2. The relevant market

2.1. The product market

The main complaint of Michelin NV against the Commission is that its concept of the market is artificial and arbitrary. In what it considers the relevant product market the Commission includes non-interchangeable types and sizes of tyre whilst disregarding retreads — the very product which competes with every type of new tyre. To separate the market in tyres for lorries, buses and similar vehicles from the tyre market in general is also illogical. Finally, the applicant contends that the Commission's reasoning is self-contradictory inasmuch as the Commission puts itself alternately in the shoes of the consumer and the dealer.

I do not think that those contentions are capable of depriving the Commission's arguments of their force.
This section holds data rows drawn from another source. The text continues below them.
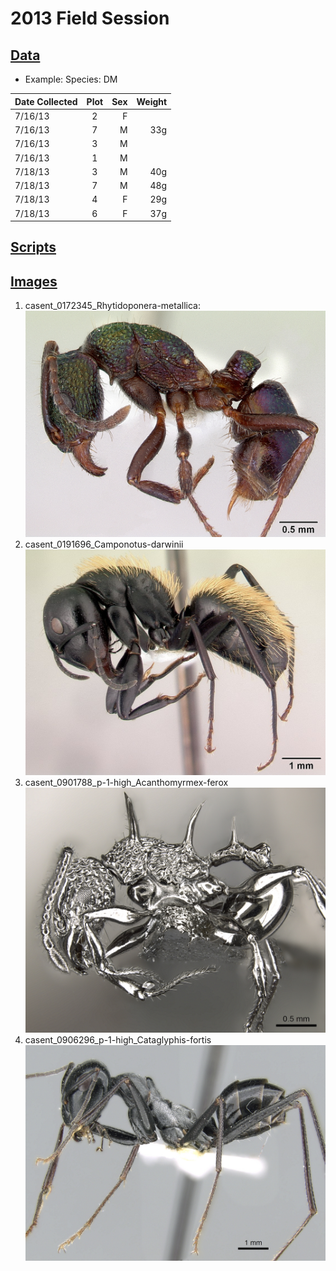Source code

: # 2013 Field Session

## [Data](https://github.com/ShiyiWang25/tfcb-homework02/tree/main/data)
* Example: Species: DM

| Date Collected| Plot          | Sex   | Weight|
| ------------- |:-------------:| -----:| -----:|
| 7/16/13       |      2        |   F   |       |
| 7/16/13       |      7        |   M   |  33g  |
| 7/16/13       |      3        |   M   |       |
| 7/16/13       |      1        |   M   |       |
| 7/18/13       |      3        |   M   |  40g  |
| 7/18/13       |      7        |   M   |  48g  |
| 7/18/13       |      4        |   F   |  29g  |
| 7/18/13       |      6        |   F   |  37g  |

## [Scripts](https://github.com/ShiyiWang25/tfcb-homework02/tree/main/scripts)

## [Images](https://github.com/ShiyiWang25/tfcb-homework02/tree/main/data)
1. casent_0172345_Rhytidoponera-metallica: 
![alt text](https://github.com/ShiyiWang25/tfcb-homework02/blob/main/images/casent_0172345_Rhytidoponera-metallica.jpg)
2. casent_0191696_Camponotus-darwinii
![alt text](https://github.com/ShiyiWang25/tfcb-homework02/blob/main/images/casent_0191696_Camponotus-darwinii%20.jpg)
3. casent_0901788_p-1-high_Acanthomyrmex-ferox
![alt text](https://github.com/ShiyiWang25/tfcb-homework02/blob/main/images/casent_0901788_p-1-high_Acanthomyrmex-ferox.jpg)
4. casent_0906296_p-1-high_Cataglyphis-fortis
![alt text](https://github.com/ShiyiWang25/tfcb-homework02/blob/main/images/casent_0906296_p-1-high_Cataglyphis-fortis.jpg)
In saying that I assume that, as I said earlier, the concept of the relevant product market may indeed be of practical value in providing the necessary proof. However, as I have said, it is not an element in the prohibition which must be proven separately but is a functional concept which depends for its substance on its usefulness in establishing the existence in a given case of a dominant position which is being abused.

According to paragraph 31 of the contested decision, the Commission considers that the distinction made between heavy and light tyres (for replacing the original tyres) is justified because they differ in three respects, namely in their technical characteristics, the use for which they are intended and their price. This is not denied or scarcely denied by the applicant. The argument that delivery vans in particular are also used for business purposes is correct in itself but immaterial as regards the distinction made. The point is that changes in the supply of and demand for light tyres caused by those three factors have no, or hardly any, effect on the supply of and demand for heavy tyres. Although the applicant further argues that not all types of heavy tyres appear interchangeable to consumers or, for technical reasons relating to production, to manufacturers either, that argument cannot further the applicant's case either. First, the most which could be deduced from this js that Michelin does not have a market share of 57 to 65% as regards all tyres belonging to the heavy tyre market but this would then logically imply that it has an even higher market share as regards a substantial part of that tyre market. Secondly, it is clear from a comparative legal analysis that in practice legal authorities reject distinctions between different types and sizes of products intended for the same group of consumers (in this case haulage contractors). From the manufacturing point of view, the Commission is right to consider the extent to which the various products complement one other technically, and not their interchangeability, the decisive factor. Thirdly, as the Commission rightly observes in the final sentence of paragraph 31 and in paragraph 33 of its decision, it is the dealers' market position which is crucial in the present case. In this regard it is not disputed that Michelin NV itself makes no distinction between different types and sizes of heavy-duty tyres when fixing sales targets.

If paragraph 32 is read together with paragraphs 5 and 6 of the Commission decision it appears that the distinction made in the decision between the market in new tyres and the market in retreads or renovated tyres is entirely dissociated from the marketing stage. Dealers are in a special position on the market in retreads because that market is separate from the market in new tyres. It appears from the paragraphs cited from the decision that the distinction drawn by the Commission is primarily based on three arguments:

(1)

Rightly or wrongly most consumers do not consider the tyres to be equally safe. Michelin NV does not directly deny this; it simply argues that this opinion of consumers is based on a misapprehension and is irrelevant in determining the actual position on the market.

(2)

There is a price difference which, regard being had to the residual value of a used new tyre and the price per kilometre, was estimated by the Commission to be 40% and by Michelin NV at the hearing to be 15%.

(3)

There is a distinct channel of trade for retreads, in which connection the most important point is regarded as being that consumers generally have their own tyre carcasses provided with a fresh contact surface (according to Michelin NV by dealers and according to the Commission by retreading firms). Michelin NV contests only the extent of the practice.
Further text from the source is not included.